### What is being asked
Each line below needs to be returned exactly. Skip any picture.

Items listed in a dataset
-=-=-
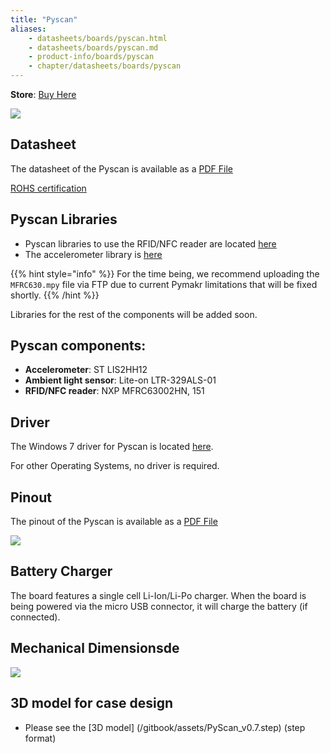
 ```yaml
---
title: "Pyscan"
aliases:
    - datasheets/boards/pyscan.html
    - datasheets/boards/pyscan.md
    - product-info/boards/pyscan
    - chapter/datasheets/boards/pyscan
---
```

**Store**: [Buy Here](https://pycom.io/product/pyscan/)

![](/gitbook/assets/pyscan-new.png)

## Datasheet

The datasheet of the Pyscan is available as a [PDF File](/gitbook/assets/pyscan-specsheet.pdf)

[ROHS certification](/gitbook/assets/RoHs_declarations/RoHS-for-Pyscan(8286-00031P)-20190523.pdf)

## Pyscan Libraries

* Pyscan libraries to use the RFID/NFC reader are located [here](https://github.com/pycom/pycom-libraries/tree/master/pyscan)
* The accelerometer library is [here](https://github.com/pycom/pycom-libraries/blob/master/pytrack/lib/LIS2HH12.py)

{{% hint style="info" %}}
For the time being, we recommend uploading the `MFRC630.mpy` file via FTP due to current Pymakr limitations that will be fixed shortly.
{{% /hint %}}

Libraries for the rest of the components will be added soon.

## Pyscan components:

* **Accelerometer**: ST LIS2HH12
* **Ambient light sensor**: Lite-on LTR-329ALS-01
* **RFID/NFC reader**: NXP MFRC63002HN, 151

## Driver

The Windows 7 driver for Pyscan is located [here](/pytrackpysense/installation/firmware).

For other Operating Systems, no driver is required.

## Pinout

The pinout of the Pyscan is available as a [PDF File](/gitbook/assets/pyscan-pinout.pdf)


![](/gitbook/assets/pyscan-pinout-1.png)

## Battery Charger

The board features a single cell Li-Ion/Li-Po charger. When the board is being powered via the micro USB connector, it will charge the battery (if connected).




## Mechanical Dimensionsde
![](/gitbook/assets/pyscan_V0.7_20180416_MecahnicalDimensions.png)

## 3D model for case design

* Please see the [3D model] (/gitbook/assets/PyScan_v0.7.step) (step format)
-=-=-
### Output below
 ```yaml
---
title: "Pyscan"
aliases:
    - datasheets/boards/pyscan.html
    - datasheets/boards/pyscan.md
    - product-info/boards/pyscan
    - chapter/datasheets/boards/pyscan
---
```

**Store**: [Buy Here](https://pycom.io/product/pyscan/)

![](/gitbook/assets/pyscan-new.png)

## Datasheet

The datasheet of the Pyscan is available as a [PDF File](/gitbook/assets/pyscan-specsheet.pdf)

[ROHS certification](/gitbook/assets/RoHs_declarations/RoHS-for-Pyscan(8286-00031P)-20190523.pdf)

## Pyscan Libraries

* Pyscan libraries to use the RFID/NFC reader are located [here](https://github.com/pycom/pycom-libraries/tree/master/pyscan)
* The accelerometer library is [here](https://github.com/pycom/pycom-libraries/blob/master/pytrack/lib/LIS2HH12.py)

{{% hint style="info" %}}
For the time being, we recommend uploading the `MFRC630.mpy` file via FTP due to current Pymakr limitations that will be fixed shortly.
{{% /hint %}}

Libraries for the rest of the components will be added soon.

## Pyscan components:

* **Accelerometer**: ST LIS2HH12
* **Ambient light sensor**: Lite-on LTR-329ALS-01
* **RFID/NFC reader**: NXP MFRC63002HN, 151

## Driver

The Windows 7 driver for Pyscan is located [here](/pytrackpysense/installation/firmware).

For other Operating Systems, no driver is required.

## Pinout

The pinout of the Pyscan is available as a [PDF File](/gitbook/assets/pyscan-pinout.pdf)


![](/gitbook/assets/pyscan-pinout-1.png)

## Battery Charger

The board features a single cell Li-Ion/Li-Po charger. When the board is being powered via the micro USB connector, it will charge the battery (if connected).




## Mechanical Dimensionsde
![](/gitbook/assets/pyscan_V0.7_20180416_MecahnicalDimensions.png)

## 3D model for case design

* Please see the [3D model] (/gitbook/assets/PyScan_v0.7.step) (step format)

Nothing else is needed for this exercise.